The barrel shifter is used in the FP add/sub to normalize the results. Its architecture is seen in the following figure:
It follows the standard architecture of a right barrel shifter, with additional multiplexers in the first and last layers to enable support for left shifting as well. For left shifting, the first layer of multiplexers inverts the input data, such that the MSB becomes the LSB, the MSB-1 becomes LSB+1, and so on. The last layer then reverses this inversion, restoring the data to its original format. By applying this inverse-shift-right-inverse process, we effectively perform a left shift.
The design of the Leading-Zero Counter (LZC) is based on the paper by Miao, Jia and Li, Shuguo - A design for High Speed leading-Zero Counter (2017) The 32-bit LZC uses four 8-bit LZC as its basic component unit as seen in the following figure:
Some changes were made to the 32-bit LZC compared to the original implementation in the paper: the OR gate that generates Z[4] was replaced with an AND gate, and the AND_NOR module was replaced with a different logic to compute Z[3]. The architecture of the 8-bit LZC is shown in the following figure. No modifications were made; it is the same as presented in the paper.

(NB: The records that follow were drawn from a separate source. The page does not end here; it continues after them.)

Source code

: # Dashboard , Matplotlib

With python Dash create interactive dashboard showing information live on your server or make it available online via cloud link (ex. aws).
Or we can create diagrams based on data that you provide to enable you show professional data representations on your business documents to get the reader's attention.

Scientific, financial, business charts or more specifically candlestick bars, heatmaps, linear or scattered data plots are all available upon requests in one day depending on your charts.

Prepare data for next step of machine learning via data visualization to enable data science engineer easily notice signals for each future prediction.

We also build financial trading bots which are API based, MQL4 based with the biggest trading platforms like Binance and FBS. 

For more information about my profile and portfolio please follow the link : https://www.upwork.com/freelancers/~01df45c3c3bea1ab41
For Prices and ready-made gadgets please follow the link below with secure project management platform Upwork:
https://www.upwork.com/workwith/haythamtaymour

The carry skip adder is used to add or subtract the significands, referred to in the block diagram as "Add/Sub". It was chosen instead of a ripple carry adder to reduce latency. Its architecture is seen in the following figure:
RCB stands for Ripple Carry Block, it is a block made out of 4 Full Adders (FA) where the carry is propagating trough all 4 FAs, The p signal controlling the multiplexers stands for propagate, it is computed as the AND of 4 p signals generated by each FA as seen below:
If all four p signals are asserted (logic 1), there is no need to wait for the carry to propagate through the four FAs. It is already determined that these adders will exclusively propagate the incoming carry without generating or blocking it.
The architecture of the FP multiplier is seen in the following figure:
The algorithm adopted by the FP multiplier is:
- Computed the sign of the result by simply XORing the sign of the operands.
- Add the exponents, the result is considered a tentative exponent for the final exponent value.
- Multiply the mantissas
- There might be an overflow of the result, if true normalize the result. Normalization is done by right shifting by one position, increment the tentative exponent if right shifted.
- Round the normalized result based on the round-to-nearest-even technique.
- The rounding might cause an overflow of the result, if true normalize again by shifting right by one position, increment the tentative exponent.
- During all these steps, a number of signals are being monitored and checked for any exception or special case. If any exception or special case is detected, the corresponding flag is raised and the result is set accordingly.
Currently, the multiplication of the mantissas is implemented using the '*' operator. I may implement a more sophisticated multiplier in the future.
The architecture of the FP divider is seen in the following figure:
It follows the same algorithm as the FP multiplier, with the main differences being the subtraction of exponents instead of addition, and dividing the mantissas instead of multiplying them.